The parol evidence rule is a substantive rule of contracts which prohibits the introduction of contradictory extraneous prior or contemporaneous agreements to a written, signed document. This type of rule is essential to the certainty provided by signed contracts, and business could hardly continue to function if any party was free to claim additional terms and seek modification at any time after the contract is signed. This rule means that a party that signed that contract cannot later claim that there exist prior oral, written, electronic or any other type of agreements or statements, which go against the written agreement in some way, and which were not memorialized into the writing.

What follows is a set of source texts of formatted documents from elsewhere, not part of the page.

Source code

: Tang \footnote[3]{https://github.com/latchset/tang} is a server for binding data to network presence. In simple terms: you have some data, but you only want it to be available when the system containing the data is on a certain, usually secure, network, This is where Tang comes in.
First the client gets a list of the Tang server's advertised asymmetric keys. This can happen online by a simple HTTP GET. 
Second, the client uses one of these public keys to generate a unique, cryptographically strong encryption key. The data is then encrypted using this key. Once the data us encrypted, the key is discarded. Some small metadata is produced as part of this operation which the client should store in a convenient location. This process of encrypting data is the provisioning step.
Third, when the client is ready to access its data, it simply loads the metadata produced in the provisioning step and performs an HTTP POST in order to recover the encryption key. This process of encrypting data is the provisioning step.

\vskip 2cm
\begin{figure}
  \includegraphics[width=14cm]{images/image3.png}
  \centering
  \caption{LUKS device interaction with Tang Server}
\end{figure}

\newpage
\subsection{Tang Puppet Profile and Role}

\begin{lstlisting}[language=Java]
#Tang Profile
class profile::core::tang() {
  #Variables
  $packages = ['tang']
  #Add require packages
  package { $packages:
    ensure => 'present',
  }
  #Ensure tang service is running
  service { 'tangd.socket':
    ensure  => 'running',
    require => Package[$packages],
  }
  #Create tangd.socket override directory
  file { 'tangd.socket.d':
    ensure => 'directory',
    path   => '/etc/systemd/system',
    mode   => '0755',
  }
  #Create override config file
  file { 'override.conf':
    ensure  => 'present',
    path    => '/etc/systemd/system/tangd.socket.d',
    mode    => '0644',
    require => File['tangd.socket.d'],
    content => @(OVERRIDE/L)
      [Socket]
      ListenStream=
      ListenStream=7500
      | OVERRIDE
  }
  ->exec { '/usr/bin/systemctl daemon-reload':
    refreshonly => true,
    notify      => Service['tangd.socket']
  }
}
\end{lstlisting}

This rule, however, does not prohibit the introduction of evidence which is not inconsistent with the written contract, and does not contradict its terms. This simply means that evidence to show what a particular provision was actually intended to do/mean will be permitted, including statements, writings, etc.
Most agreements will contain what is known as a “merger” or “integration clause” which simply expressly states that no outside agreements, promises, or statements have been made other than what is memorialized within the four corners of the document. If an agreement does not contain a merger clause this will make it more difficult to prove merger of all prior agreements into the written contract, however, the presumption of merger exists upon signing, is made stronger by the existence of a merger/integration clause and a few other clauses, and in the final analysis a court will review the surrounding circumstances of the creation of the contract in determining whether or not an agreement is merged/integrated and to what extent.
Basically, the less relevant the existence of contradictory evidence is to the subject matter of the agreement, and if the subject was not addressed in the contract, the easier a time the court will have finding that the parol evidence rule prohibits the introduction of such extraneous contradictory evidence. If the evidence pertains to a highly relevant matter in the agreement, and is not addressed in the contract, or is incompletely/ambiguously addressed, chances are such evidence may be permitted to modify the contract. If the topic is fully and unambiguously addressed then it is likely that parol evidence rule will bar the introduction of extraneous evidence. Point of fact, all agreements drafted by this office will have a merger clause, and it is paramount that it be properly drafted and all encompassing.
There are a few exceptions to this rule, which will actually permit the introduction of evidence showing extraneous agreements: when a writing is incomplete or ambiguous; these are two sides of one coin. As previously mentioned, if there is an important point highly relevant to the subject matter of the agreement and it is not addressed in the agreement, or it is addressed but not fully covered as in the interpretation could go either way, chances are good that parol evidence will be permitted. Fraud, accident of mistake will also permit introduction of outside agreements because proving fraud simply will void any agreement. An accident or mutual mistake need to be proven and the standards are quite high, however, if proven to the requisite standard, a contract will be permitted to be modified. Mistake can be shown in that all parties had no meeting of the minds regarding some provision(s), or that an important provision was left out. If an agreement was subsequently modified or may have been illegal, evidence to show the reasons for modification or illegality may be permitted. Finally, if there is use of customary terms or trade terms which are words of art, meaning they mean specific things in some specific industry, outside of what most people accept their meaning to be, then evidence may be permitted to show what the terms are actually accepted to mean in that industry or what their customary usage is.